Across all medicines, mercaptopurine 50 mg showed the lowest prices (median: US$10.85 PPP/DDD − Netherlands; minimum (min) = US$0.89 PPP/DDD − Spain; maximum (max) = US$26.02 PPP/DDD − Colombia) in all countries. Prices of imatinib 100 mg (median = US$78.24 PPP/DDD − Colombia; min = US$6.71 PPP/DDD − Peru, max = US$162.89 PPP/DDD − Germany) and imatinib 400 mg (median = US$87.51 PPP/DDD; min = US$11.54 PPP/DDD − Peru, max = US$189.10 PPP/DDD − Hungary) were also lower than other medicines, but they differed considerably between countries. For nilotinib 200 mg, pazopanib 200 mg, pazopanib 400 mg, rituximab 100 mg, and rituximab 500 mg, prices ranged from approximately US$50 PPP/DDD to US$200 PPP/DDD; for these medicines Poland reported the highest prices, while the lowest prices were reported for Mexico and Brazil. For most analyzed medicines, Sweden and the UK reported the lowest prices, while prices in Poland and Romania were among the highest. For some medicines, Peru and Brazil reported the highest prices (e.g., bevacizumab 100 mg and 400 mg, and cetuximab 100 mg; see also Online Supplemental Material: A1, A2, and A3).

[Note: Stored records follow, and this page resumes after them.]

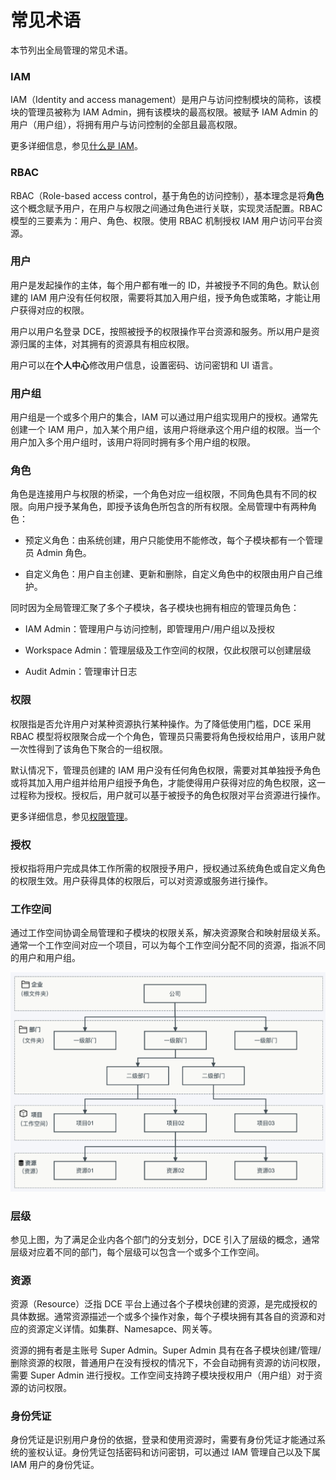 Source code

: # 常见术语

本节列出全局管理的常见术语。

### IAM

IAM（Identity and access management）是用户与访问控制模块的简称，该模块的管理员被称为 IAM Admin，拥有该模块的最高权限。被赋予 IAM Admin 的用户（用户组），将拥有用户与访问控制的全部且最高权限。

更多详细信息，参见[什么是 IAM](../04UserGuide/01UserandAccess/iam.md)。

### RBAC

RBAC（Role-based access control，基于角色的访问控制），基本理念是将**角色**这个概念赋予用户，在用户与权限之间通过角色进行关联，实现灵活配置。RBAC 模型的三要素为：用户、角色、权限。使用 RBAC 机制授权 IAM 用户访问平台资源。

### 用户

用户是发起操作的主体，每个用户都有唯一的 ID，并被授予不同的角色。默认创建的 IAM 用户没有任何权限，需要将其加入用户组，授予角色或策略，才能让用户获得对应的权限。

用户以用户名登录 DCE，按照被授予的权限操作平台资源和服务。所以用户是资源归属的主体，对其拥有的资源具有相应权限。

用户可以在**个人中心**修改用户信息，设置密码、访问密钥和 UI 语言。

### 用户组

用户组是一个或多个用户的集合，IAM 可以通过用户组实现用户的授权。通常先创建一个 IAM 用户，加入某个用户组，该用户将继承这个用户组的权限。当一个用户加入多个用户组时，该用户将同时拥有多个用户组的权限。

### 角色

角色是连接用户与权限的桥梁，一个角色对应一组权限，不同角色具有不同的权限。向用户授予某角色，即授予该角色所包含的所有权限。全局管理中有两种角色：

- 预定义角色：由系统创建，用户只能使用不能修改，每个子模块都有一个管理员 Admin 角色。

- 自定义角色：用户自主创建、更新和删除，自定义角色中的权限由用户自己维护。

同时因为全局管理汇聚了多个子模块，各子模块也拥有相应的管理员角色：

- IAM Admin：管理用户与访问控制，即管理用户/用户组以及授权

- Workspace Admin：管理层级及工作空间的权限，仅此权限可以创建层级

- Audit Admin：管理审计日志

### 权限

权限指是否允许用户对某种资源执行某种操作。为了降低使用门槛，DCE 采用 RBAC 模型将权限聚合成一个个角色，管理员只需要将角色授权给用户，该用户就一次性得到了该角色下聚合的一组权限。

默认情况下，管理员创建的 IAM 用户没有任何角色权限，需要对其单独授予角色或将其加入用户组并给用户组授予角色，才能使得用户获得对应的角色权限，这一过程称为授权。授权后，用户就可以基于被授予的角色权限对平台资源进行操作。

更多详细信息，参见[权限管理](../05BestPractices/permission.md)。

### 授权

授权指将用户完成具体工作所需的权限授予用户，授权通过系统角色或自定义角色的权限生效。用户获得具体的权限后，可以对资源或服务进行操作。

### 工作空间

通过工作空间协调全局管理和子模块的权限关系，解决资源聚合和映射层级关系。通常一个工作空间对应一个项目，可以为每个工作空间分配不同的资源，指派不同的用户和用户组。

![工作空间](../images/workspace.png)

### 层级

参见上图，为了满足企业内各个部门的分支划分，DCE 引入了层级的概念，通常层级对应着不同的部门，每个层级可以包含一个或多个工作空间。

### 资源

资源（Resource）泛指 DCE 平台上通过各个子模块创建的资源，是完成授权的具体数据。通常资源描述一个或多个操作对象，每个子模块拥有其各自的资源和对应的资源定义详情。如集群、Namesapce、网关等。

资源的拥有者是主账号 Super Admin。Super Admin 具有在各子模块创建/管理/删除资源的权限，普通用户在没有授权的情况下，不会自动拥有资源的访问权限，需要 Super Admin 进行授权。工作空间支持跨子模块授权用户（用户组）对于资源的访问权限。

### 身份凭证

身份凭证是识别用户身份的依据，登录和使用资源时，需要有身份凭证才能通过系统的鉴权认证。身份凭证包括密码和访问密钥，可以通过 IAM 管理自己以及下属 IAM 用户的身份凭证。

3.2 Affordability Differences Between Countries

The affordability assessment showed that medicines were more affordable in HICs than in MICs (Fig. 2). For all medicines, less than 5 days’ wages were required to purchase one DDD in all UHICs (median = 2.04 days/DDD), whereas the requirement increased to 5–13 days’ wages in European LHICs (median = 6.79 days/DDD). Across European countries, medicines were the least affordable (0.72–13.03 minimum wages) in Romania. In LATAM countries, for most medicines, 5 to more than 20 days’ wages were required to buy one DDD of a medicine (median = 10.53 days/DDD). Overall, medicines in Mexico were the least affordable (Online Supplemental Material: A4 and A5).

Fig. 2
figure 2

Affordability of originator cancer medicines in 11 European countries and five LATAM countries. day/DDD number of daily minimum wages necessary to buy one DDD, DDD defined daily dose, LATAM Latin America(n countries), LHIC lower high-income countries, mg milligram, UHIC upper high-income countries, country code—see Table 1

Across all countries, mercaptopurine 50 mg (median = 0.19 day/DDD), trastuzumab 150 mg (median = 1.97 day/DDD), imatinib 100 mg (median = 2.06 day/DDD), and imatinib 400 mg (median = 2.01 day/DDD) were the most affordable medicines. Eight medicines (bevacizumab 100 mg, bevacizumab 400 mg, cetuximab 100 mg, dasatinib 50 mg, everolimus 5 mg, panitumumab 100 mg, sunitinib 12.5 mg, and trastuzumab 440 mg) reported the highest rates of unaffordability. For all other medicines, median affordability values ranged from 3 to up to nearly 5 days/DDD (Online Supplemental Material: A4 and A5).

4 Discussion

The study shows price differences for originator cancer medicines between LATAM countries and European countries and across European countries of different income levels. In general, PPP-adjusted prices in HICs tended to be lower than in LICs.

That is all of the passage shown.